The useful proof came from the other developers. They described using separate workspaces for separate assignments, saving team rules in the repository, resetting test data from source, and handing a running environment to someone else for review. The planned hour ran long because the questions kept coming.
It was not finished. I said that too. But I was no longer explaining how I personally set up a machine. I was teaching a shared way to start work, preserve it, check it, and hand it to the next person.
Meanwhile
This progression happened while the rest of the work kept moving. Managed workspaces and the Console were one stream. ArchibotChat was another. Editor tooling and Archibot View Studio kept moving too. Deployment, recovery, onboarding, and documentation did not wait for any of those projects to finish.

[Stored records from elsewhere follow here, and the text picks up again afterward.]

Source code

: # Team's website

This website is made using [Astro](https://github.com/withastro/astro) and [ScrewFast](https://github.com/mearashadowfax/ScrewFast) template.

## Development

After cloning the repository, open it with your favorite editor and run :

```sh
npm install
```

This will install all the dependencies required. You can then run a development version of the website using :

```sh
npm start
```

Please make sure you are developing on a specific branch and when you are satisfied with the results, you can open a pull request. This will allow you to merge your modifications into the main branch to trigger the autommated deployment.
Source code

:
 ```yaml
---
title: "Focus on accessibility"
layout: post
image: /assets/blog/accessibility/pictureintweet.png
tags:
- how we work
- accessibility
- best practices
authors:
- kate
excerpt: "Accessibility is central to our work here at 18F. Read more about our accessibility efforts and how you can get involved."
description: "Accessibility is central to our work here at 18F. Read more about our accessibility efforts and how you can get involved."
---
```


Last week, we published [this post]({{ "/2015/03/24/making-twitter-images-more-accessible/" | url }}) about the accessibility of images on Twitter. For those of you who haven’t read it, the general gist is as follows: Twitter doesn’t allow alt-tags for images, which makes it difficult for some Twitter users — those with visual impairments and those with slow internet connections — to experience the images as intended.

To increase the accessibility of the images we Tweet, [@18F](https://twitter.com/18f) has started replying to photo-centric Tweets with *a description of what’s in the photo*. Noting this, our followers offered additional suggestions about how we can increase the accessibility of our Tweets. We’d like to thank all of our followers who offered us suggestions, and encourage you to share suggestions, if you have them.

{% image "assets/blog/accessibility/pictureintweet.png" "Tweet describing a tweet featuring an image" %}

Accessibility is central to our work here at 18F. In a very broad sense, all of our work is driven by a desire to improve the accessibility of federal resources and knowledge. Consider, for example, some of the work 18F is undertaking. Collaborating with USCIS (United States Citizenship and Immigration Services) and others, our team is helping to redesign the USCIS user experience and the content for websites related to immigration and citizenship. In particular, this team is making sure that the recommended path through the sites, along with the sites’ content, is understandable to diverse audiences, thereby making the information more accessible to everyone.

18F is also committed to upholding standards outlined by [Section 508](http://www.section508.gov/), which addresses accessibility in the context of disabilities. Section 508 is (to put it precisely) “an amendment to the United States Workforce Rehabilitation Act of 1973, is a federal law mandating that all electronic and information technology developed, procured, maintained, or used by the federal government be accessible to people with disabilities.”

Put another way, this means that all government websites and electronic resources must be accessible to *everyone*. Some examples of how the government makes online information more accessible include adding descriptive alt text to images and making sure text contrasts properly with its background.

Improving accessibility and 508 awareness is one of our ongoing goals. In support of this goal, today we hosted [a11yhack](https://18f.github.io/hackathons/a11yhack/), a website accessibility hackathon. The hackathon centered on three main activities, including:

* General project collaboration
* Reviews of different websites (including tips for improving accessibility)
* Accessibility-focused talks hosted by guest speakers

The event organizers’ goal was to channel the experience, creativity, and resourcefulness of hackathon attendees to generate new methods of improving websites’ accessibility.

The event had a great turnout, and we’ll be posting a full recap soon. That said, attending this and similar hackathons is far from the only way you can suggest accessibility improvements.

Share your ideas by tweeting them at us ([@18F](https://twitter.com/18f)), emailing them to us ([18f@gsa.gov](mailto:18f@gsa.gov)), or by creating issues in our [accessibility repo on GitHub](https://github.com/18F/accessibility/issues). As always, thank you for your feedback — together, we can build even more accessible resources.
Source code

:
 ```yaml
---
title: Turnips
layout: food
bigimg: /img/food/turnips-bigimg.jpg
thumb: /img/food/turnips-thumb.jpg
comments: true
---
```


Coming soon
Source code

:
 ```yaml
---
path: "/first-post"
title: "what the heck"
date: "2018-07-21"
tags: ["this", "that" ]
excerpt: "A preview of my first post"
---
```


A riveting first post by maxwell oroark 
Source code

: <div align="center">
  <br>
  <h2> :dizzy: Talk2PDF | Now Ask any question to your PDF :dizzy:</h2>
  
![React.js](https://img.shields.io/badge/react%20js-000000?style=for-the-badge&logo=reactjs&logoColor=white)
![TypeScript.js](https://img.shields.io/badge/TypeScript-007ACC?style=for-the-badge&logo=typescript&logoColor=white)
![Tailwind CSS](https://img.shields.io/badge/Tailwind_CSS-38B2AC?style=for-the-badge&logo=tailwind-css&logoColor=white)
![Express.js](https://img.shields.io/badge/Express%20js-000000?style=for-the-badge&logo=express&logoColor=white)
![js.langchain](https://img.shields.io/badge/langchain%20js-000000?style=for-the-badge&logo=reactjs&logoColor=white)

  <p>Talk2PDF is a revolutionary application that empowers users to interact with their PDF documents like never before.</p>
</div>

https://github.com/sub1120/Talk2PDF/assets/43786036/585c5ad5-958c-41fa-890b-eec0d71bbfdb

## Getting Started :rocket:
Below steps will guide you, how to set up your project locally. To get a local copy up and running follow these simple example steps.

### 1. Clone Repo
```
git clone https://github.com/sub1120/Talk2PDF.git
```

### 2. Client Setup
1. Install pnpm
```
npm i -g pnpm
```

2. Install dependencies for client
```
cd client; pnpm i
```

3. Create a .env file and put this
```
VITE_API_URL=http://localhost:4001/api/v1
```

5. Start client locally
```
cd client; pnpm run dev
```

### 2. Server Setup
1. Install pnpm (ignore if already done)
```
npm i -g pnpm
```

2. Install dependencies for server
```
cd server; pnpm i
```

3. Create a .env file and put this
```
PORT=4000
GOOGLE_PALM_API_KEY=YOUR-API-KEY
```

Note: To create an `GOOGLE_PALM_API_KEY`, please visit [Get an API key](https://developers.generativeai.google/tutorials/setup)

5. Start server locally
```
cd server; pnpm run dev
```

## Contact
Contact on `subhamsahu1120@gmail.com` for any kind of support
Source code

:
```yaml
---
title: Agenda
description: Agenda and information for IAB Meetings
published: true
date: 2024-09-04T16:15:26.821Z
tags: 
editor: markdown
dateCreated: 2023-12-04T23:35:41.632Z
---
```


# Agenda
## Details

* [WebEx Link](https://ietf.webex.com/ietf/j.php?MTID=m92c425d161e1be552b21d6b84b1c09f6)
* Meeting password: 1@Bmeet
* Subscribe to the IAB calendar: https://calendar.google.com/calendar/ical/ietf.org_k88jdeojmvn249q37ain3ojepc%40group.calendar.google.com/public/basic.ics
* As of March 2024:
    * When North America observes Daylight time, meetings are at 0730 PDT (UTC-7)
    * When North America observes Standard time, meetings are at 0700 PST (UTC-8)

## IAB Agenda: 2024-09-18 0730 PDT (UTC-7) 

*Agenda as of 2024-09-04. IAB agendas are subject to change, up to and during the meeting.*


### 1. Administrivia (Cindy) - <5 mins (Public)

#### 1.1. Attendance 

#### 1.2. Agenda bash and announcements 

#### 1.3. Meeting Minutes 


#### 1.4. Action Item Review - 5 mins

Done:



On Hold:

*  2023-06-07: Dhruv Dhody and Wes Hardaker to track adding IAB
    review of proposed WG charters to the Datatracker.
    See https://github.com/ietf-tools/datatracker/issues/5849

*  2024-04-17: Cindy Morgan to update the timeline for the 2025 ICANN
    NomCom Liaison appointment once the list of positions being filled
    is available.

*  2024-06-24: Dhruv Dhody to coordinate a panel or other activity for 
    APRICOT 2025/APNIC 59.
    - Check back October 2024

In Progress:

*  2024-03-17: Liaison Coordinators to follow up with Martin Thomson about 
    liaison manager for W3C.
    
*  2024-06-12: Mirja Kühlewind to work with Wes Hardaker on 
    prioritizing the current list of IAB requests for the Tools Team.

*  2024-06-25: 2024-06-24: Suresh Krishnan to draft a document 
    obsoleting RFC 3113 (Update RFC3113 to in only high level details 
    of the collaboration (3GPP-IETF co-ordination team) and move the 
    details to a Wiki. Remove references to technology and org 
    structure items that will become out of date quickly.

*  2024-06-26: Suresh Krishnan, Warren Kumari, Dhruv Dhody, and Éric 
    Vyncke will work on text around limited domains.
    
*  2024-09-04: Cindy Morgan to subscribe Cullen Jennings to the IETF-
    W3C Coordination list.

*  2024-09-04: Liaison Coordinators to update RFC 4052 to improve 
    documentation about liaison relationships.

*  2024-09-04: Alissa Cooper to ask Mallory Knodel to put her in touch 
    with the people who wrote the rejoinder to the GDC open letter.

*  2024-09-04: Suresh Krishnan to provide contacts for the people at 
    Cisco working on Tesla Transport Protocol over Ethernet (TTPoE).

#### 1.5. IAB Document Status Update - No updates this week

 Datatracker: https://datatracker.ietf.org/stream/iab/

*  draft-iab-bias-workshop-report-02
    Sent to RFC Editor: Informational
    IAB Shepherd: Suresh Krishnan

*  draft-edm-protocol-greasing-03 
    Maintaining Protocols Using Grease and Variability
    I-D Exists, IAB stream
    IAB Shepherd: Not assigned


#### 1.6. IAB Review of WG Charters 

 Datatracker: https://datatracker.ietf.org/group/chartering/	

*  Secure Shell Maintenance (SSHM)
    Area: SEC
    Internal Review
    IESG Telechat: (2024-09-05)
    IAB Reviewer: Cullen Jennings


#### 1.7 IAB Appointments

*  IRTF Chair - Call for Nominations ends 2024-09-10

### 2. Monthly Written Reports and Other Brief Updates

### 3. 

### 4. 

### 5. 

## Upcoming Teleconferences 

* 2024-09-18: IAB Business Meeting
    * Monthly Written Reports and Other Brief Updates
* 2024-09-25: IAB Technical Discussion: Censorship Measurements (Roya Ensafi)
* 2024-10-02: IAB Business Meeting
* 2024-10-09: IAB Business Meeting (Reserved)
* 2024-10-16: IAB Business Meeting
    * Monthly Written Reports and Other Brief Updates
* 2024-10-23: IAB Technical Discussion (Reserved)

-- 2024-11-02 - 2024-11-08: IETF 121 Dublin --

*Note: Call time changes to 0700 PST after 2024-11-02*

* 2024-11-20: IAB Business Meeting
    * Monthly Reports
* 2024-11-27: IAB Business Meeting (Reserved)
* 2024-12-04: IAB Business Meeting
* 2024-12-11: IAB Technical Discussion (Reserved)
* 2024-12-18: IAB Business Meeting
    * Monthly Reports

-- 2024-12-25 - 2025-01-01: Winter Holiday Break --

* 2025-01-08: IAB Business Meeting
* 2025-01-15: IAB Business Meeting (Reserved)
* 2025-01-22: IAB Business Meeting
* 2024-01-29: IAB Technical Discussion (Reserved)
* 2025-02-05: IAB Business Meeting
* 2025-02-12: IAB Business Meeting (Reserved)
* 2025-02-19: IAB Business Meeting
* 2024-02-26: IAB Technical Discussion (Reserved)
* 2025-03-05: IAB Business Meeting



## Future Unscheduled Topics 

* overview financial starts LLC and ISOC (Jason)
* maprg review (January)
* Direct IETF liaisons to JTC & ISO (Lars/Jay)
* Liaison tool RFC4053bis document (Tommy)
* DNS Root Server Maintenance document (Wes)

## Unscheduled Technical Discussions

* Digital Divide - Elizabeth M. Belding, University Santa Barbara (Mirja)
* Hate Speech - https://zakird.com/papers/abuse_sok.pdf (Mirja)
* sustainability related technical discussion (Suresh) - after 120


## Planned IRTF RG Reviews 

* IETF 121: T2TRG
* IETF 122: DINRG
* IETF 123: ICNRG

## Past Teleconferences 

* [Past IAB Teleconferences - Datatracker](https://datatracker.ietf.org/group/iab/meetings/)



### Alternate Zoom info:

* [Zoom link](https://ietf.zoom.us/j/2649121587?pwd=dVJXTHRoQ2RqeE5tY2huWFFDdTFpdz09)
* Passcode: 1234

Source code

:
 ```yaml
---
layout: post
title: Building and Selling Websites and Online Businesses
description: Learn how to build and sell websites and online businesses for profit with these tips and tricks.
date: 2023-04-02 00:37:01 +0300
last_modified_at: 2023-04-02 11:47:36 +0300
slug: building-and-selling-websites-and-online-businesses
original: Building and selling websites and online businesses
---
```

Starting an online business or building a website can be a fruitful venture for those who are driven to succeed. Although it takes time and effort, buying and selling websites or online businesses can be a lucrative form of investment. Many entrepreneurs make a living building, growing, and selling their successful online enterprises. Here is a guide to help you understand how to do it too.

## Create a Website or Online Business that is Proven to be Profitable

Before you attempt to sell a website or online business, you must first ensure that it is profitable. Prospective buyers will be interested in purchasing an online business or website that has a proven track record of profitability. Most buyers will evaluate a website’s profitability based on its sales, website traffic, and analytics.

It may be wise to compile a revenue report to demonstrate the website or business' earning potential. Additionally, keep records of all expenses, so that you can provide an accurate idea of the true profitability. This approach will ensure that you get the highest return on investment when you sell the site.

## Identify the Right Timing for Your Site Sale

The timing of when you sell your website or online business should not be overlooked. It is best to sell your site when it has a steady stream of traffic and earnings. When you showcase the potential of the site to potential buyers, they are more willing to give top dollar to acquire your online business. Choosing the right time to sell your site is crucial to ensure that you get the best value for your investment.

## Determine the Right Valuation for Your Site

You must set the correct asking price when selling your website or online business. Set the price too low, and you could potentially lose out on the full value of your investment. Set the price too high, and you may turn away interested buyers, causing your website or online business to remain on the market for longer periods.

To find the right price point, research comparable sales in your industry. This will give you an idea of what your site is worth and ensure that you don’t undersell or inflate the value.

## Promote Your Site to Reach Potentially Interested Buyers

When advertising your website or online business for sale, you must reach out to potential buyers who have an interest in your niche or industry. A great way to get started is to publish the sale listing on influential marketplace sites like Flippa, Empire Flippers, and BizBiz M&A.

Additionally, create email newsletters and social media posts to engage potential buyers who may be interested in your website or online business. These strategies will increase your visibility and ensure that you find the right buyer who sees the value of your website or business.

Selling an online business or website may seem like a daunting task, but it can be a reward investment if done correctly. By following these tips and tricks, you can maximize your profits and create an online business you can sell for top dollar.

Moving more development into agentic workflows increased how much I could take on. It also made discipline more important. Five fast work streams can become five piles of private context just as easily as one manually operated cluster can. Isolated work, narrow tasks, explicit checks, handoff notes, and a final verification pass are what keep the speed useful.
The best productivity improvement was not one tool. It was reducing how often the next task had to begin by reconstructing the last one. A repeated support question became a diagnostic. A repeated deployment became a release path. A repeated setup became a template. A repeated review became a gate with evidence attached.
Pressure
I do not think of pressure as chaos. Most mistakes are ordinary. Most fixes are too. The pressure comes from taking in work from several directions, deciding what matters now, and keeping enough structure around it that progress on one project does not erase the state of another.
That old LinkedIn line still fits. Not because I want every problem to become an emergency. It fits because my default response to a recurring problem is to learn it by hand, fix the immediate issue, and then make the next version less dependent on the person who already knows the ritual.